JS framework comparison

JS framework comparison: Kevin Yank compares yesterday's Yahoo JavaScript UI library with Dojo, Prototype, and Zimbra's AJaX toolkit. The comparison doesn't go deep, but does give a good flavor of each project. The Yahoo User Interface library has a nice interface itself, with examples linked on the main page for each entry. While looking at these I had a very strong sense of deja vu... where Dreamweaver 1.0 put its JS animation power into the application's interface, Yahoo provides external textual material describing how to trigger it via text. Examples like the targeted drag'n'drop remind me of the JavaScript used in the CourseBuilder extensions for Dreamweaver. The big difference seems to be that development workflow here is text-based rather than UI-based.
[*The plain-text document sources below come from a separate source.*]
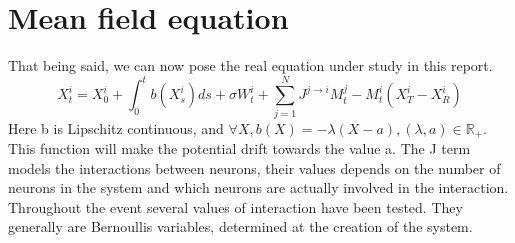 	\section{Mean field equation}
	That being said, we can now pose the real equation under study in this report.\\
	\[
		X_t^i=X_0^i+\int_0^tb(X_s^i)ds+\sigma W_t^i+\sum_{j=1}^NJ^{j\rightarrow i}M_t^j-M_t^i(X_T^i-X_R^i)
	\]
	Here b is Lipschitz continuous, and $\forall X, b(X)=-\lambda(X-a), (\lambda,a)\in\mathbb{R}_+$. This function will make the potential drift towards the value a. The J term models the interactions between neurons, their values depends on the number of neurons in the system and which neurons are actually involved in the interaction. \\
	Throughout the event several values of interaction have been tested. They generally are Bernoullis variables, determined at the creation of the system.\\
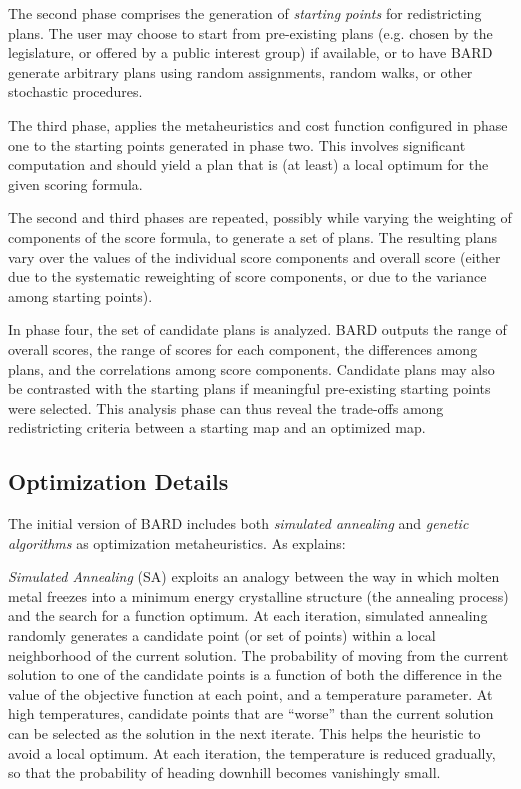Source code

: \documentclass[article]{JSSstyle/jss}
\begin{document}
The second phase comprises the generation of \emph{starting points} for redistricting plans.
The user may choose to start from pre-existing plans (e.g. chosen by the legislature, or offered
by a public interest group) if available, or to have BARD generate arbitrary plans using 
random assignments, random walks, or other stochastic procedures.

The third phase, applies the metaheuristics and cost function configured in phase one to the 
starting points generated in phase two. This involves significant computation and should yield a plan that is
(at least) a local optimum for the given scoring formula. 

The second and third phases are repeated, possibly while varying the weighting of components of the score formula, 
to generate a set of plans. The resulting plans vary over the 
values of the individual score components and overall score (either due to the systematic 
reweighting of score components, or due to the variance among starting points).  

In phase four, the set of candidate plans is analyzed. BARD outputs the 
range of overall scores, the range of scores for each component, the differences 
among plans, and the correlations among score components.  Candidate plans 
may also be contrasted with the starting plans if meaningful pre-existing starting 
points were selected.  This analysis phase can thus reveal the trade-offs among
redistricting criteria between a starting map and an optimized map.

\subsection{Optimization Details}

The initial version of BARD includes both \emph{simulated annealing} and \emph{genetic algorithms} 
as optimization metaheuristics. As \citep[][chapter 4]{AltGilMcD03} explains:

\emph{Simulated Annealing} (SA) exploits an analogy between the
way in which molten metal freezes into a minimum energy
crystalline structure (the annealing process) and the search for a
function optimum.   At each iteration, simulated annealing randomly generates
a candidate point (or set of points) within a local neighborhood
of the current solution. The probability of moving from the
current solution to one of the candidate points is a function of both
the difference in the value of the objective function at each point, and a 
temperature parameter. At high temperatures, candidate points that are ``worse'' than 
the current solution can be selected as the solution in the next iterate.  This helps the 
heuristic to avoid a local optimum. At each iteration, the temperature is reduced gradually, so 
that the probability of heading downhill becomes vanishingly small.
\end{document}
Related note: One big unknown for me here is the actual effect of multiple HTTP connections to fetch external CSS files, external JS files... an under-appreciated benefit of SWF file format is that the number of four-step HTTP negotiations is dramatically reduced and (with appropriate authoring) the content can start to display 'way before all media & instructions are transferred to the browser... no big thing, just affects scalability, and it's always hard for me to see what a page actually does when its source code is scattered among more than three or four files. Anyway, there's good stuff in these articles, as well as the Yahoo Design Patterns, but I'm a little puzzled at the differences in perception of such material over the last decade.... [via Chris Cornutt]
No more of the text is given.